(DATASET ENTRIES):
———
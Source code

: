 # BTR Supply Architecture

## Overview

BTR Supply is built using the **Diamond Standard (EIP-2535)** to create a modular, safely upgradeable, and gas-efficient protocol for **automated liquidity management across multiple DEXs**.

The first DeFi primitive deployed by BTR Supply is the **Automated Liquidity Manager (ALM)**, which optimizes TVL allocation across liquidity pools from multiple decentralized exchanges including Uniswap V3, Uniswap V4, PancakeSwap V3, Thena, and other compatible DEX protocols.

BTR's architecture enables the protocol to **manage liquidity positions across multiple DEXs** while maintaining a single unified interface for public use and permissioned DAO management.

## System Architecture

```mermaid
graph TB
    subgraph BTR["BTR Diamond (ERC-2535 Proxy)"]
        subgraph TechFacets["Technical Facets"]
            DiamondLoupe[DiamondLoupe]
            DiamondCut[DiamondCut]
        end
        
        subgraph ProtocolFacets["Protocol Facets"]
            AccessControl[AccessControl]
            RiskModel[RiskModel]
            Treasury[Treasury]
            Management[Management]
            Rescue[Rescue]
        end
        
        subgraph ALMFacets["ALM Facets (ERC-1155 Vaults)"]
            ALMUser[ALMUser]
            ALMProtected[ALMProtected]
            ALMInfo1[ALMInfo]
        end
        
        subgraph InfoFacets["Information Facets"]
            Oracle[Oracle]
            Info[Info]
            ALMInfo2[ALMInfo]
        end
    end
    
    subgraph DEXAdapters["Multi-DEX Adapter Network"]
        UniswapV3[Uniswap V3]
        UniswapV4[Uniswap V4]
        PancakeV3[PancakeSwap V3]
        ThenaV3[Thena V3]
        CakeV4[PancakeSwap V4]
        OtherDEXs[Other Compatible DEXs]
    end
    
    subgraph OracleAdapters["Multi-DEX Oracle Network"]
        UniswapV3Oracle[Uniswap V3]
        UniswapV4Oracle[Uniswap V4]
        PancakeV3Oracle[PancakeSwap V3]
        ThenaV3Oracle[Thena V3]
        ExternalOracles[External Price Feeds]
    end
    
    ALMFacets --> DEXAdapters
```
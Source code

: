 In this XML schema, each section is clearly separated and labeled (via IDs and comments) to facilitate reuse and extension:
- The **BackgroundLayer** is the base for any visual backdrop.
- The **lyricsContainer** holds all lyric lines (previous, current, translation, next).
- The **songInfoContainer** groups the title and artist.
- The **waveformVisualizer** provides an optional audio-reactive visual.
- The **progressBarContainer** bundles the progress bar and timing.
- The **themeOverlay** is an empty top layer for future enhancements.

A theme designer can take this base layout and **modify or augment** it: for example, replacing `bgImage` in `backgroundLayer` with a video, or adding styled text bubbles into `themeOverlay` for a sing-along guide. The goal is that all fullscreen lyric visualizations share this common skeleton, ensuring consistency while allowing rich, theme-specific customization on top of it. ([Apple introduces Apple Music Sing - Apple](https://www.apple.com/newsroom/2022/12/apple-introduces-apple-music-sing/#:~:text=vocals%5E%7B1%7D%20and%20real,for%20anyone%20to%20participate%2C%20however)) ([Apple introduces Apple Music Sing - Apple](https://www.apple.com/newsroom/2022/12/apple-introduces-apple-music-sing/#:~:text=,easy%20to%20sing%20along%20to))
———
(WHAT YOU HAVE TO DO): Scan the entries for the word "across". Report each line that has it.

(SOLUTION TO THIS PROBLEM):
BTR Supply is built using the **Diamond Standard (EIP-2535)** to create a modular, safely upgradeable, and gas-efficient protocol for **automated liquidity management across multiple DEXs**.
The first DeFi primitive deployed by BTR Supply is the **Automated Liquidity Manager (ALM)**, which optimizes TVL allocation across liquidity pools from multiple decentralized exchanges including Uniswap V3, Uniswap V4, PancakeSwap V3, Thena, and other compatible DEX protocols.
BTR's architecture enables the protocol to **manage liquidity positions across multiple DEXs** while maintaining a single unified interface for public use and permissioned DAO management.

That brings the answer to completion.